TEtl malo corría pradera adelante con su caballo negro. John Wayne lo perseguía con su corcel blanco, se acercaba a él, ya lo tenía a tiro y de pronto, el cine entero estallaba en un griterío ensordecedor: "¡I, i, i, o, o, o, i, i, i, o, o, o!". A veces, las íes y las oes se acompañaban con palmas y otras veces con pateos. También había silbidos, el haz de luz de la linterna del acomodador, cáscaras de pipas escupidas, collejas, besos, bofetadas femeninas... Era el cine de los 50 y de los 60, aquellas sesiones interactivas en las que los besos de tornillo eran saludados con ovaciones y pitadas estruendosas y las persecuciones se jaleaban desde el gallinero del Gran Teatro con el coro del i, i, i, o, o, o.

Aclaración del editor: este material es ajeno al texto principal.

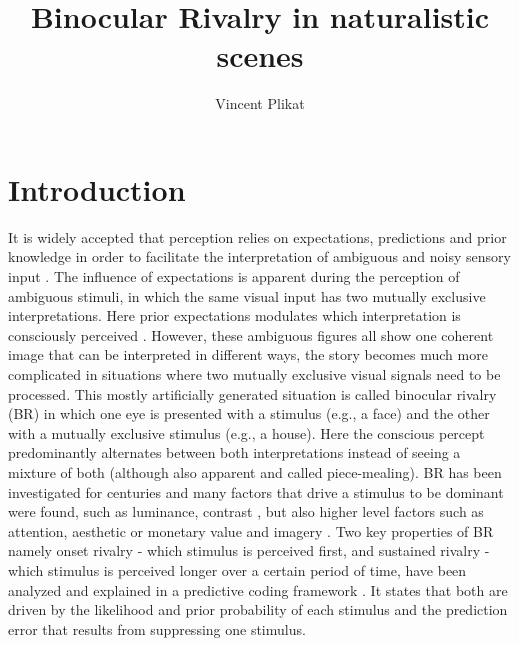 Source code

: \documentclass[]{article}
\title{Binocular Rivalry in naturalistic scenes}
\author{Vincent Plikat}
\begin{document}
\maketitle

\begin{abstract}

\end{abstract}

\section*{Introduction}
It is widely accepted that perception relies on expectations, predictions and prior knowledge in order to facilitate the interpretation of ambiguous and noisy sensory input \parencite{clarkWhateverNextPredictive2013}. 
The influence of expectations is apparent during the perception of ambiguous stimuli, in which the same visual input has two mutually exclusive interpretations. Here prior expectations modulates which interpretation is consciously perceived \parencite{panichelloPredictiveFeedbackConscious2012}. 
However, these ambiguous figures all show one coherent image that can be interpreted in different ways, the story becomes much more complicated in situations where two mutually exclusive visual signals need to be processed. This mostly artificially generated situation is called binocular rivalry (BR) in which one eye is presented with a stimulus (e.g., a face) and the other with a mutually exclusive stimulus (e.g., a house). Here the conscious percept predominantly alternates between both interpretations instead of seeing a mixture of both (although also apparent and called piece-mealing). BR has been investigated for centuries and many factors that drive a stimulus to be dominant were found, such as luminance, contrast \parencite{brascampLawsBinocularRivalry2015}, but also higher level factors such as attention, aesthetic or monetary value and imagery \parencite{safaviMultistabilityPerceptualValue2022}. 
Two key properties of BR namely onset rivalry - which stimulus is perceived first, and sustained rivalry - which stimulus is perceived longer over a certain period of time, have been analyzed and explained in a predictive coding framework \parencite{hohwyPredictiveCodingExplains2008}. It states that both are driven by the likelihood and prior probability of each stimulus and the prediction error that results from suppressing one stimulus.
\end{document}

En realidad, más que cine, aquello era una algarabía donde por tres pesetas veías un incesto en Mogambo donde debía haber un adulterio porque la censura cambiaba los diálogos y los amantes se convertían en hermanos, donde estabas acostumbrado a los besos elípticos: las bocas se aproximaban y en la siguiente escena se estaban separando, obligando a imaginarse los ósculos, que, naturalmente, superaban a la realidad en intensidad y manejo. Entonces no había aire acondicionado, pero sí cines de verano. El de Cáceres quedaba por donde ahora están las carmelitas y pronto estará El Corte Inglés. Tenía sillas de tijera, durante los diálogos aburridos podías beberte una Mirinda o mirar a la luna, en los besos elípticos silbabas y culpabas al operador de la cabina y en las persecuciones, gritabas i, i, i, o, o, o y cabalgabas sobre la silla como si fueras John Wayne.